Saved entries
= Beginning of Section =

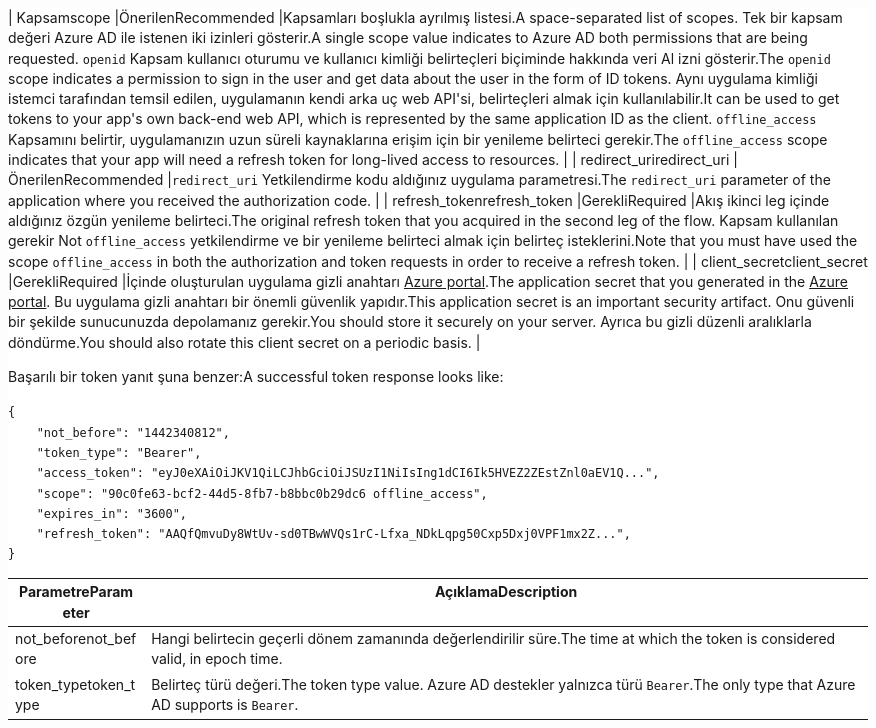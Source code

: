 | <span data-ttu-id="2ae3f-336">Kapsam</span><span class="sxs-lookup"><span data-stu-id="2ae3f-336">scope</span></span> |<span data-ttu-id="2ae3f-337">Önerilen</span><span class="sxs-lookup"><span data-stu-id="2ae3f-337">Recommended</span></span> |<span data-ttu-id="2ae3f-338">Kapsamları boşlukla ayrılmış listesi.</span><span class="sxs-lookup"><span data-stu-id="2ae3f-338">A space-separated list of scopes.</span></span> <span data-ttu-id="2ae3f-339">Tek bir kapsam değeri Azure AD ile istenen iki izinleri gösterir.</span><span class="sxs-lookup"><span data-stu-id="2ae3f-339">A single scope value indicates to Azure AD both permissions that are being requested.</span></span> <span data-ttu-id="2ae3f-340">`openid` Kapsam kullanıcı oturumu ve kullanıcı kimliği belirteçleri biçiminde hakkında veri Al izni gösterir.</span><span class="sxs-lookup"><span data-stu-id="2ae3f-340">The `openid` scope indicates a permission to sign in the user and get data about the user in the form of ID tokens.</span></span> <span data-ttu-id="2ae3f-341">Aynı uygulama kimliği istemci tarafından temsil edilen, uygulamanın kendi arka uç web API'si, belirteçleri almak için kullanılabilir.</span><span class="sxs-lookup"><span data-stu-id="2ae3f-341">It can be used to get tokens to your app's own back-end web API, which is represented by the same application ID as the client.</span></span> <span data-ttu-id="2ae3f-342">`offline_access` Kapsamını belirtir, uygulamanızın uzun süreli kaynaklarına erişim için bir yenileme belirteci gerekir.</span><span class="sxs-lookup"><span data-stu-id="2ae3f-342">The `offline_access` scope indicates that your app will need a refresh token for long-lived access to resources.</span></span> |
| <span data-ttu-id="2ae3f-343">redirect_uri</span><span class="sxs-lookup"><span data-stu-id="2ae3f-343">redirect_uri</span></span> |<span data-ttu-id="2ae3f-344">Önerilen</span><span class="sxs-lookup"><span data-stu-id="2ae3f-344">Recommended</span></span> |<span data-ttu-id="2ae3f-345">`redirect_uri` Yetkilendirme kodu aldığınız uygulama parametresi.</span><span class="sxs-lookup"><span data-stu-id="2ae3f-345">The `redirect_uri` parameter of the application where you received the authorization code.</span></span> |
| <span data-ttu-id="2ae3f-346">refresh_token</span><span class="sxs-lookup"><span data-stu-id="2ae3f-346">refresh_token</span></span> |<span data-ttu-id="2ae3f-347">Gerekli</span><span class="sxs-lookup"><span data-stu-id="2ae3f-347">Required</span></span> |<span data-ttu-id="2ae3f-348">Akış ikinci leg içinde aldığınız özgün yenileme belirteci.</span><span class="sxs-lookup"><span data-stu-id="2ae3f-348">The original refresh token that you acquired in the second leg of the flow.</span></span> <span data-ttu-id="2ae3f-349">Kapsam kullanılan gerekir Not `offline_access` yetkilendirme ve bir yenileme belirteci almak için belirteç isteklerini.</span><span class="sxs-lookup"><span data-stu-id="2ae3f-349">Note that you must have used the scope `offline_access` in both the authorization and token requests in order to receive a refresh token.</span></span> |
| <span data-ttu-id="2ae3f-350">client_secret</span><span class="sxs-lookup"><span data-stu-id="2ae3f-350">client_secret</span></span> |<span data-ttu-id="2ae3f-351">Gerekli</span><span class="sxs-lookup"><span data-stu-id="2ae3f-351">Required</span></span> |<span data-ttu-id="2ae3f-352">İçinde oluşturulan uygulama gizli anahtarı [Azure portal](https://portal.azure.com/).</span><span class="sxs-lookup"><span data-stu-id="2ae3f-352">The application secret that you generated in the [Azure portal](https://portal.azure.com/).</span></span> <span data-ttu-id="2ae3f-353">Bu uygulama gizli anahtarı bir önemli güvenlik yapıdır.</span><span class="sxs-lookup"><span data-stu-id="2ae3f-353">This application secret is an important security artifact.</span></span> <span data-ttu-id="2ae3f-354">Onu güvenli bir şekilde sunucunuzda depolamanız gerekir.</span><span class="sxs-lookup"><span data-stu-id="2ae3f-354">You should store it securely on your server.</span></span> <span data-ttu-id="2ae3f-355">Ayrıca bu gizli düzenli aralıklarla döndürme.</span><span class="sxs-lookup"><span data-stu-id="2ae3f-355">You should also rotate this client secret on a periodic basis.</span></span> |

<span data-ttu-id="2ae3f-356">Başarılı bir token yanıt şuna benzer:</span><span class="sxs-lookup"><span data-stu-id="2ae3f-356">A successful token response looks like:</span></span>

```
{
    "not_before": "1442340812",
    "token_type": "Bearer",
    "access_token": "eyJ0eXAiOiJKV1QiLCJhbGciOiJSUzI1NiIsIng1dCI6Ik5HVEZ2ZEstZnl0aEV1Q...",
    "scope": "90c0fe63-bcf2-44d5-8fb7-b8bbc0b29dc6 offline_access",
    "expires_in": "3600",
    "refresh_token": "AAQfQmvuDy8WtUv-sd0TBwWVQs1rC-Lfxa_NDkLqpg50Cxp5Dxj0VPF1mx2Z...",
}
```
| <span data-ttu-id="2ae3f-357">Parametre</span><span class="sxs-lookup"><span data-stu-id="2ae3f-357">Parameter</span></span> | <span data-ttu-id="2ae3f-358">Açıklama</span><span class="sxs-lookup"><span data-stu-id="2ae3f-358">Description</span></span> |
| --- | --- |
| <span data-ttu-id="2ae3f-359">not_before</span><span class="sxs-lookup"><span data-stu-id="2ae3f-359">not_before</span></span> |<span data-ttu-id="2ae3f-360">Hangi belirtecin geçerli dönem zamanında değerlendirilir süre.</span><span class="sxs-lookup"><span data-stu-id="2ae3f-360">The time at which the token is considered valid, in epoch time.</span></span> |
| <span data-ttu-id="2ae3f-361">token_type</span><span class="sxs-lookup"><span data-stu-id="2ae3f-361">token_type</span></span> |<span data-ttu-id="2ae3f-362">Belirteç türü değeri.</span><span class="sxs-lookup"><span data-stu-id="2ae3f-362">The token type value.</span></span> <span data-ttu-id="2ae3f-363">Azure AD destekler yalnızca türü `Bearer`.</span><span class="sxs-lookup"><span data-stu-id="2ae3f-363">The only type that Azure AD supports is `Bearer`.</span></span> |
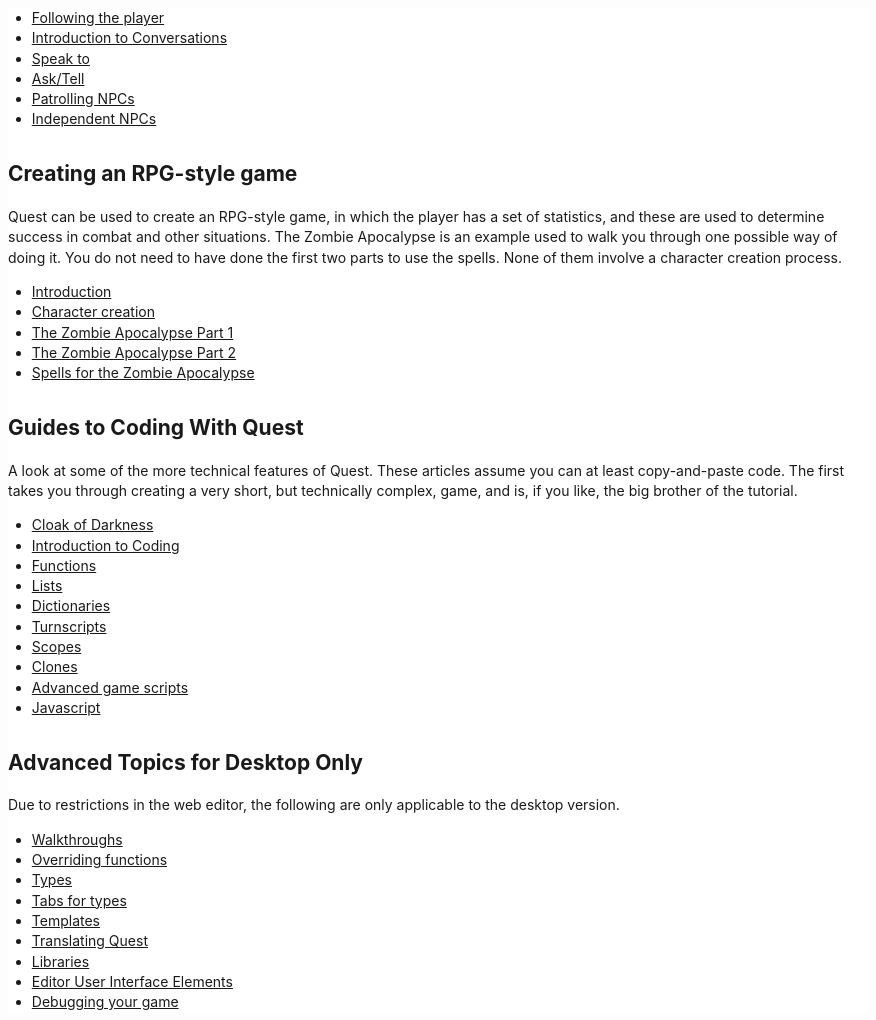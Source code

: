 -  [Following the player](follower.html)
-  [Introduction to Conversations](conversations.html)
-  [Speak to](speak_to.html)
-  [Ask/Tell](ask_about.html)
-  [Patrolling NPCs](patrolling_npcs.html)
-  [Independent NPCs](independent_npcs.html)
  

  
<a name="Rpg"></a>Creating an RPG-style game
---------------------------------------------

Quest can be used to create an RPG-style game, in which the player has a set of statistics, and these are used to determine success in combat and other situations. The Zombie Apocalypse is an example used to walk you through one possible way of doing it. You do not need to have done the first two parts to use the spells. None of them involve a character creation process.

-  [Introduction](rpg-intro.html)
-  [Character creation](character_creation.html)
-  [The Zombie Apocalypse Part 1](zombie-apocalypse-1.html)
-  [The Zombie Apocalypse Part 2](zombie-apocalypse-2.html)
-  [Spells for the Zombie Apocalypse](zombie-apocalypse-spells.html)


  

<a name="Coding"></a>Guides to Coding With Quest
---------------------------------------

A look at some of the more technical features of Quest. These articles assume you can at least copy-and-paste code. The first takes you through creating a very short, but technically complex, game, and is, if you like, the big brother of the tutorial.

-  [Cloak of Darkness](cloak_of_darkness.html)
-  [Introduction to Coding](introtocoding.html)
-  [Functions](creating_functions_which_return_a_value.html)
-  [Lists](using_lists.html)
-  [Dictionaries](using_dictionaries.html)
-  [Turnscripts](using_turnscripts.html)
-  [Scopes](scopes.html)
-  [Clones](clones.html)
-  [Advanced game scripts](advanced_game_scripts.html)
-  [Javascript](using_javascript.html)


<a name="AdvancedTopics"></a>Advanced Topics for Desktop Only
---------------------------------------------

Due to restrictions in the web editor, the following are only applicable to the desktop version.

-  [Walkthroughs](using_walkthroughs.html)
-  [Overriding functions](overriding.html)
-  [Types](using_inherited_types.html)
-  [Tabs for types](tabs_for_types.html)
-  [Templates](changing_templates.html)
-  [Translating Quest](translating_quest.html)
-  [Libraries](using_libraries.html)
-  [Editor User Interface Elements](editor_user_interface_elements.html)
-  [Debugging your game](debugging_your_game.html)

= End of Section =

> _What is expected_: Tallying every line that holds the string "first", report the total for the records and nothing else.

> _Response to the exercise_: 2